## About this exercise
Below are records to return verbatim; the pictures are to be dropped.

(Pictures paired with source code)

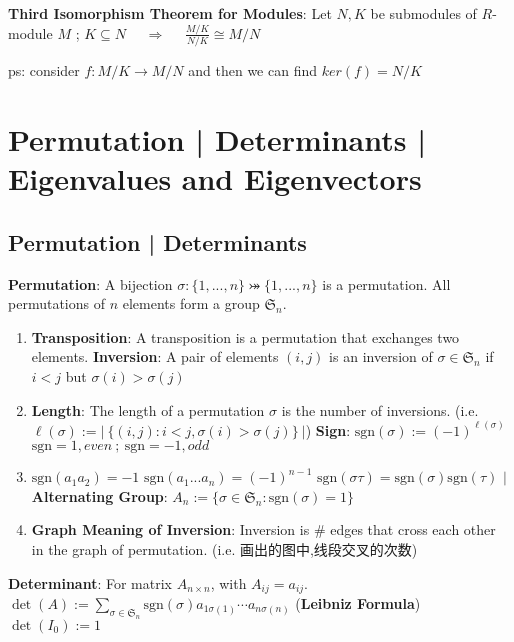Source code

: \documentclass[9pt]{article}
\begin{document}
\vspace{2pt}
\np\textbf{Third Isomorphism Theorem for Modules}: Let $N,K$ be submodules of $R$-module $M$ ; $K\subseteq N$ \ \ $\Rightarrow$ \ \ $\frac{M/K}{N/K}\cong M/N$

\quad ps: {\footnotesize consider $f:M/K\to M/N$ and then we can find $ker(f)=N/K$}


\section{Permutation | Determinants | Eigenvalues and Eigenvectors} %

\subsection{Permutation | Determinants} %

\textbf{Permutation}: A bijection $\sigma:\{1,...,n\}\bij\{1,...,n\}$ is a permutation. \qquad \qquad All permutations of $n$ elements form a group $\mathfrak{S}_n$.

\begin{enumerate}[itemsep=-2pt, topsep=-2pt]
    \item {\scriptsize \textbf{Transposition}: A transposition is a permutation that exchanges two elements. \qquad \textbf{Inversion}: A pair of elements $(i,j)$ is an inversion of $\sigma\in\mathfrak{S}_n$ if $i<j$ but $\sigma(i)>\sigma(j)$}
    \item {\scriptsize \textbf{Length}: The length of a permutation $\sigma$ is the number of inversions. (i.e. $\ell(\sigma):=\left|\ \{(i,j):i<j,\sigma(i)>\sigma(j)\}\ \right|$) \qquad \textbf{Sign}: $\text{sgn}(\sigma):=(-1)^{\ell(\sigma)}$ \qquad $\text{sgn}=1,even \ ; \ \text{sgn}=-1,odd$}
    \item $\text{sgn}(a_1a_2)=-1$ \quad $\text{sgn}(a_1...a_n)=(-1)^{n-1}$ \quad $\text{sgn}(\sigma\tau)=\text{sgn}(\sigma)\text{sgn}(\tau)$ \quad $\big|$ \quad \textbf{Alternating Group}: $A_n:=\{\sigma\in\mathfrak{S}_n:\text{sgn}(\sigma)=1\}$
    \item \textbf{Graph Meaning of Inversion}: {\small Inversion is \# edges that cross each other in the graph of permutation. {\footnotesize (i.e. 画出的图中,线段交叉的次数)}}
\end{enumerate}

\textbf{Determinant}: For matrix $A_{n\times n}$, with $A_{ij}=a_{ij}$. \quad $\det(A):=\sum_{\sigma\in\mathfrak{S}_n}\text{sgn}(\sigma)a_{1\sigma(1)}\cdots a_{n\sigma(n)}$ (\textbf{Leibniz Formula}) \qquad $\det(I_0):=1$
\end{document}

## Exercise answer
Source code

: \documentclass[9pt]{article}
\begin{document}
\vspace{2pt}
\np\textbf{Third Isomorphism Theorem for Modules}: Let $N,K$ be submodules of $R$-module $M$ ; $K\subseteq N$ \ \ $\Rightarrow$ \ \ $\frac{M/K}{N/K}\cong M/N$

\quad ps: {\footnotesize consider $f:M/K\to M/N$ and then we can find $ker(f)=N/K$}


\section{Permutation | Determinants | Eigenvalues and Eigenvectors} %

\subsection{Permutation | Determinants} %

\textbf{Permutation}: A bijection $\sigma:\{1,...,n\}\bij\{1,...,n\}$ is a permutation. \qquad \qquad All permutations of $n$ elements form a group $\mathfrak{S}_n$.

\begin{enumerate}[itemsep=-2pt, topsep=-2pt]
    \item {\scriptsize \textbf{Transposition}: A transposition is a permutation that exchanges two elements. \qquad \textbf{Inversion}: A pair of elements $(i,j)$ is an inversion of $\sigma\in\mathfrak{S}_n$ if $i<j$ but $\sigma(i)>\sigma(j)$}
    \item {\scriptsize \textbf{Length}: The length of a permutation $\sigma$ is the number of inversions. (i.e. $\ell(\sigma):=\left|\ \{(i,j):i<j,\sigma(i)>\sigma(j)\}\ \right|$) \qquad \textbf{Sign}: $\text{sgn}(\sigma):=(-1)^{\ell(\sigma)}$ \qquad $\text{sgn}=1,even \ ; \ \text{sgn}=-1,odd$}
    \item $\text{sgn}(a_1a_2)=-1$ \quad $\text{sgn}(a_1...a_n)=(-1)^{n-1}$ \quad $\text{sgn}(\sigma\tau)=\text{sgn}(\sigma)\text{sgn}(\tau)$ \quad $\big|$ \quad \textbf{Alternating Group}: $A_n:=\{\sigma\in\mathfrak{S}_n:\text{sgn}(\sigma)=1\}$
    \item \textbf{Graph Meaning of Inversion}: {\small Inversion is \# edges that cross each other in the graph of permutation. {\footnotesize (i.e. 画出的图中,线段交叉的次数)}}
\end{enumerate}

\textbf{Determinant}: For matrix $A_{n\times n}$, with $A_{ij}=a_{ij}$. \quad $\det(A):=\sum_{\sigma\in\mathfrak{S}_n}\text{sgn}(\sigma)a_{1\sigma(1)}\cdots a_{n\sigma(n)}$ (\textbf{Leibniz Formula}) \qquad $\det(I_0):=1$
\end{document}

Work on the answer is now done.